• **YOUR ASSIGNMENT**
In the listing below, pick out lines with "also".

• **DATASET RECORDS**
*-*-*

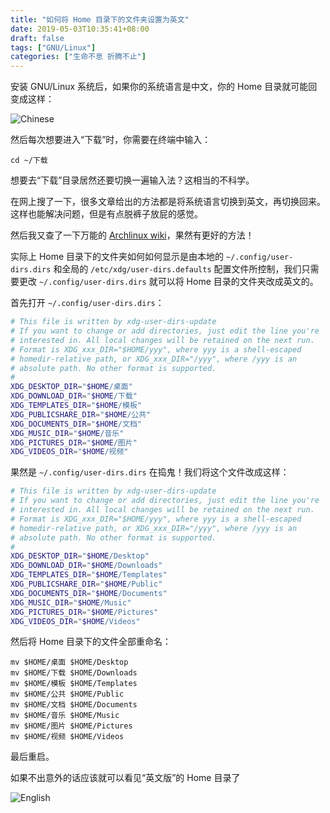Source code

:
 ```yaml
---
title: "如何将 Home 目录下的文件夹设置为英文"
date: 2019-05-03T10:35:41+08:00
draft: false
tags: ["GNU/Linux"]
categories: ["生命不息 折腾不止"]
---
```


<!--
![](https://mogeko.github.io/blog-images/r/060/)
{{< spoiler >}}{{< /spoiler >}}
&emsp;&emsp;
 -->

安装 GNU/Linux 系统后，如果你的系统语言是中文，你的 Home 目录就可能回变成这样：

![Chinese](https://mogeko.github.io/blog-images/r/060/cn-mode.png)

然后每次想要进入“下载”时，你需要在终端中输入：

```shell
cd ~/下载
```

想要去“下载”目录居然还要切换一遍输入法？这相当的不科学。

在网上搜了一下，很多文章给出的方法都是将系统语言切换到英文，再切换回来。这样也能解决问题，但是有点脱裤子放屁的感觉。

然后我又查了一下万能的 [Archlinux wiki](<https://wiki.archlinux.org/index.php/XDG_user_directories_(%E7%AE%80%E4%BD%93%E4%B8%AD%E6%96%87)>)，果然有更好的方法！

实际上 Home 目录下的文件夹如何如何显示是由本地的 `~/.config/user-dirs.dirs` 和全局的 `/etc/xdg/user-dirs.defaults` 配置文件所控制，我们只需要更改 `~/.config/user-dirs.dirs` 就可以将 Home 目录的文件夹改成英文的。

首先打开 `~/.config/user-dirs.dirs`：

```bash
# This file is written by xdg-user-dirs-update
# If you want to change or add directories, just edit the line you're
# interested in. All local changes will be retained on the next run.
# Format is XDG_xxx_DIR="$HOME/yyy", where yyy is a shell-escaped
# homedir-relative path, or XDG_xxx_DIR="/yyy", where /yyy is an
# absolute path. No other format is supported.
#
XDG_DESKTOP_DIR="$HOME/桌面"
XDG_DOWNLOAD_DIR="$HOME/下载"
XDG_TEMPLATES_DIR="$HOME/模板"
XDG_PUBLICSHARE_DIR="$HOME/公共"
XDG_DOCUMENTS_DIR="$HOME/文档"
XDG_MUSIC_DIR="$HOME/音乐"
XDG_PICTURES_DIR="$HOME/图片"
XDG_VIDEOS_DIR="$HOME/视频"
```

果然是 `~/.config/user-dirs.dirs` 在捣鬼！我们将这个文件改成这样：

```bash
# This file is written by xdg-user-dirs-update
# If you want to change or add directories, just edit the line you're
# interested in. All local changes will be retained on the next run.
# Format is XDG_xxx_DIR="$HOME/yyy", where yyy is a shell-escaped
# homedir-relative path, or XDG_xxx_DIR="/yyy", where /yyy is an
# absolute path. No other format is supported.
#
XDG_DESKTOP_DIR="$HOME/Desktop"
XDG_DOWNLOAD_DIR="$HOME/Downloads"
XDG_TEMPLATES_DIR="$HOME/Templates"
XDG_PUBLICSHARE_DIR="$HOME/Public"
XDG_DOCUMENTS_DIR="$HOME/Documents"
XDG_MUSIC_DIR="$HOME/Music"
XDG_PICTURES_DIR="$HOME/Pictures"
XDG_VIDEOS_DIR="$HOME/Videos"
```

然后将 Home 目录下的文件全部重命名：

```shell
mv $HOME/桌面 $HOME/Desktop
mv $HOME/下载 $HOME/Downloads
mv $HOME/模板 $HOME/Templates
mv $HOME/公共 $HOME/Public
mv $HOME/文档 $HOME/Documents
mv $HOME/音乐 $HOME/Music
mv $HOME/图片 $HOME/Pictures
mv $HOME/视频 $HOME/Videos
```

最后重启。

如果不出意外的话应该就可以看见“英文版”的 Home 目录了

![English](https://mogeko.github.io/blog-images/r/060/en-mode.png)
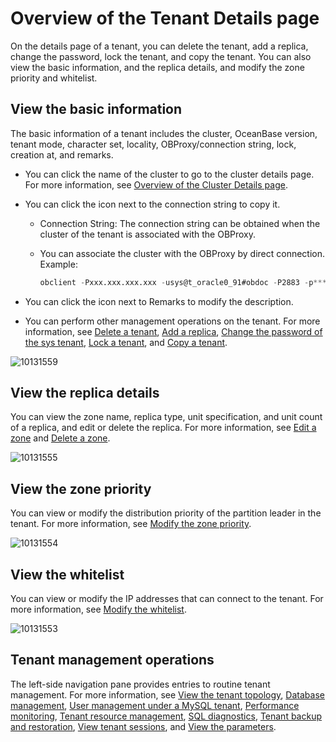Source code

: # Overview of the Tenant Details page

On the details page of a tenant, you can delete the tenant, add a replica, change the password, lock the tenant, and copy the tenant. You can also view the basic information, and the replica details, and modify the zone priority and whitelist.

## View the basic information

The basic information of a tenant includes the cluster, OceanBase version, tenant mode, character set, locality, OBProxy/connection string, lock, creation at, and remarks.

* You can click the name of the cluster to go to the cluster details page. For more information, see [Overview of the Cluster Details page](../1.cluster-features-1/3.overview-of-the-cluster-details-page.md).

* You can click the icon next to the connection string to copy it.

  * Connection String: The connection string can be obtained when the cluster of the tenant is associated with the OBProxy.

  * You can associate the cluster with the OBProxy by direct connection. Example:

    ```sql
    obclient -Pxxx.xxx.xxx.xxx -usys@t_oracle0_91#obdoc -P2883 -p****** -c -A sys
    ```

* You can click the icon next to Remarks to modify the description.

* You can perform other management operations on the tenant. For more information, see [Delete a tenant](../../5.tenant-functions/2.manage-basic-tenant-operations/6.delete-a-tenant.md), [Add a replica](../..//5.tenant-functions/2.manage-basic-tenant-operations/7.add-copy.md), [Change the password of the sys tenant](../../5.tenant-functions/2.manage-basic-tenant-operations/8.change-the-sysy-tenant-password.md), [Lock a tenant](../../5.tenant-functions/2.manage-basic-tenant-operations/4.locked-tenants.md), and [Copy a tenant](../../5.tenant-functions/2.manage-basic-tenant-operations/5.replication-tenant.md).

![10131559](https://obbusiness-private.oss-cn-shanghai.aliyuncs.com/doc/img/ocp/403-ce/%E7%A7%9F%E6%88%B7%E5%9F%BA%E6%9C%AC%E4%BF%A1%E6%81%AF-1.png)

## View the replica details

You can view the zone name, replica type, unit specification, and unit count of a replica, and edit or delete the replica. For more information, see [Edit a zone](../../5.tenant-functions/2.manage-basic-tenant-operations/9.edit-a-zone.md) and [Delete a zone](../../4.cluster-features/2.basic-operations/6.manage-a-zone/4.delete-a-zone.md).

![10131555](https://help-static-aliyun-doc.aliyuncs.com/assets/img/en-US/9714306461/p338325.png)

## View the zone priority

You can view or modify the distribution priority of the partition leader in the tenant. For more information, see [Modify the zone priority](../../5.tenant-functions/2.manage-basic-tenant-operations/11.modify-a-zone-priority.md).

![10131554](https://help-static-aliyun-doc.aliyuncs.com/assets/img/en-US/9714306461/p338323.png)

## View the whitelist

You can view or modify the IP addresses that can connect to the tenant. For more information, see [Modify the whitelist](../../5.tenant-functions/2.manage-basic-tenant-operations/12.modify-whitelist.md).

![10131553](https://help-static-aliyun-doc.aliyuncs.com/assets/img/en-US/9714306461/p338322.png)

## Tenant management operations

The left-side navigation pane provides entries to routine tenant management. For more information, see [View the tenant topology](../../5.tenant-functions/3.view-the-tenant-topology-1.md), [Database management](../../5.tenant-functions/4.database-management.md), [User management under a MySQL tenant](../../5.tenant-functions/5.user-management-under-a-mysqL-tenant.md), [Performance monitoring](../../5.tenant-functions/7.performance-monitoring.md), [Tenant resource management](../../5.tenant-functions/8.tenant-resource-management.md), [SQL diagnostics](../../5.tenant-functions/10.sql-diagnostics/2.topsql-diagnostics.md), [Tenant backup and restoration](../../5.tenant-functions/12.backup-and-recover-a-tenant/1.tenant-backup-and-recovery.md), [View tenant sessions](../../5.tenant-functions/13.session-management/1.view-tenant-sessions-1.md), and [View the parameters](../../5.tenant-functions/14.parameters/1.view-the-parameter-list-3.md).
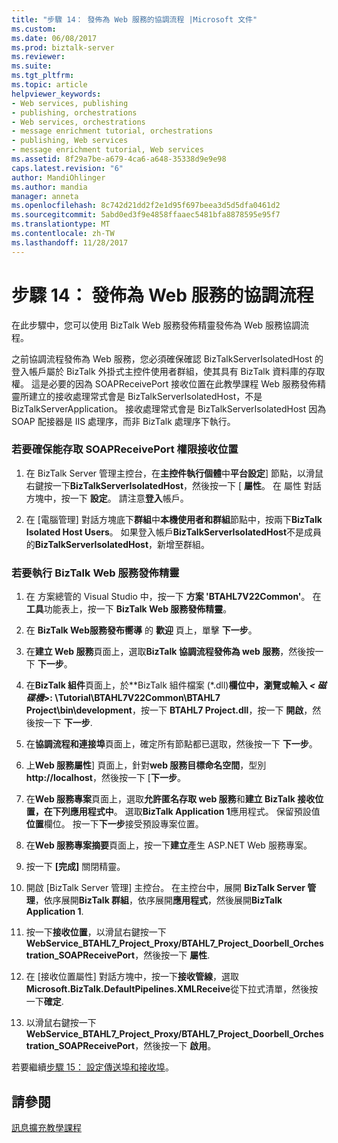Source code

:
 ```yaml
---
title: "步驟 14： 發佈為 Web 服務的協調流程 |Microsoft 文件"
ms.custom: 
ms.date: 06/08/2017
ms.prod: biztalk-server
ms.reviewer: 
ms.suite: 
ms.tgt_pltfrm: 
ms.topic: article
helpviewer_keywords:
- Web services, publishing
- publishing, orchestrations
- Web services, orchestrations
- message enrichment tutorial, orchestrations
- publishing, Web services
- message enrichment tutorial, Web services
ms.assetid: 8f29a7be-a679-4ca6-a648-35338d9e9e98
caps.latest.revision: "6"
author: MandiOhlinger
ms.author: mandia
manager: anneta
ms.openlocfilehash: 8c742d21dd2f2e1d95f697beea3d5d5dfa0461d2
ms.sourcegitcommit: 5abd0ed3f9e4858ffaaec5481bfa8878595e95f7
ms.translationtype: MT
ms.contentlocale: zh-TW
ms.lasthandoff: 11/28/2017
---
```

# <a name="step-14-publish-the-orchestration-as-a-web-service"></a>步驟 14： 發佈為 Web 服務的協調流程
在此步驟中，您可以使用 BizTalk Web 服務發佈精靈發佈為 Web 服務協調流程。  
  
 之前協調流程發佈為 Web 服務，您必須確保確認 BizTalkServerIsolatedHost 的登入帳戶屬於 BizTalk 外掛式主控件使用者群組，使其具有 BizTalk 資料庫的存取權。 這是必要的因為 SOAPReceivePort 接收位置在此教學課程 Web 服務發佈精靈所建立的接收處理常式會是 BizTalkServerIsolatedHost，不是 BizTalkServerApplication。 接收處理常式會是 BizTalkServerIsolatedHost 因為 SOAP 配接器是 IIS 處理序，而非 BizTalk 處理序下執行。  
  
### <a name="to-ensure-access-privileges-for-the-soapreceiveport-receive-location"></a>若要確保能存取 SOAPReceivePort 權限接收位置  
  
1.  在 BizTalk Server 管理主控台，在**主控件執行個體**中**平台設定**] 節點，以滑鼠右鍵按一下**BizTalkServerIsolatedHost**，然後按一下 [ **屬性**。 在 屬性 對話方塊中，按一下 **設定**。 請注意**登入**帳戶。  
  
2.  在 [電腦管理] 對話方塊底下**群組**中**本機使用者和群組**節點中，按兩下**BizTalk Isolated Host Users**。 如果登入帳戶**BizTalkServerIsolatedHost**不是成員的**BizTalkServerIsolatedHost**，新增至群組。  
  
### <a name="to-run-the-biztalk-web-services-publishing-wizard"></a>若要執行 BizTalk Web 服務發佈精靈  
  
1.  在 方案總管的 Visual Studio 中，按一下 **方案 'BTAHL7V22Common'**。 在**工具**功能表上，按一下  **BizTalk Web 服務發佈精靈**。  
  
2.  在 **BizTalk Web服務發布嚮導** 的 **歡迎** 頁上，單擊 **下一步**。  
  
3.  在**建立 Web 服務**頁面上，選取**BizTalk 協調流程發佈為 web 服務**，然後按一下 **下一步**。  
  
4.  在**BizTalk 組件**頁面上，於**BizTalk 組件檔案 (\*.dll)**欄位中，瀏覽或輸入 **\<* 磁碟機*\>: \Tutorial\BTAHL7V22Common\BTAHL7 Project\bin\development**，按一下  **BTAHL7 Project.dll**，按一下 **開啟**，然後按一下 **下一步**.  
  
5.  在**協調流程和連接埠**頁面上，確定所有節點都已選取，然後按一下 **下一步**。  
  
6.  上**Web 服務屬性**] 頁面上，針對**web 服務目標命名空間**，型別**http://localhost**，然後按一下 [**下一步**。  
  
7.  在**Web 服務專案**頁面上，選取**允許匿名存取 web 服務**和**建立 BizTalk 接收位置，在下列應用程式中**。 選取**BizTalk Application 1**應用程式。 保留預設值**位置**欄位。 按一下**下一步**接受預設專案位置。  
  
8.  在**Web 服務專案摘要**頁面上，按一下**建立**產生 ASP.NET Web 服務專案。  
  
9. 按一下 **[完成]** 關閉精靈。  
  
10. 開啟 [BizTalk Server 管理] 主控台。 在主控台中，展開  **BizTalk Server 管理**，依序展開**BizTalk 群組**，依序展開**應用程式**，然後展開**BizTalk Application 1**.  
  
11. 按一下**接收位置**，以滑鼠右鍵按一下**WebService_BTAHL7_Project_Proxy/BTAHL7_Project_Doorbell_Orchestration_SOAPReceivePort**，然後按一下 **屬性**.  
  
12. 在 [接收位置屬性] 對話方塊中，按一下**接收管線**，選取**Microsoft.BizTalk.DefaultPipelines.XMLReceive**從下拉式清單，然後按一下**確定**.  
  
13. 以滑鼠右鍵按一下**WebService_BTAHL7_Project_Proxy/BTAHL7_Project_Doorbell_Orchestration_SOAPReceivePort**，然後按一下 **啟用**。  
  
 若要繼續[步驟 15： 設定傳送埠和接收埠](../../adapters-and-accelerators/accelerator-hl7/step-15-configure-the-send-and-receive-ports.md)。  
  
## <a name="see-also"></a>請參閱  
 [訊息擴充教學課程](../../adapters-and-accelerators/accelerator-hl7/message-enrichment-tutorial.md)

*-*-*

• **RESPONSE TO THIS EXERCISE**
On the details page of a tenant, you can delete the tenant, add a replica, change the password, lock the tenant, and copy the tenant. You can also view the basic information, and the replica details, and modify the zone priority and whitelist.
## <a name="see-also"></a>請參閱  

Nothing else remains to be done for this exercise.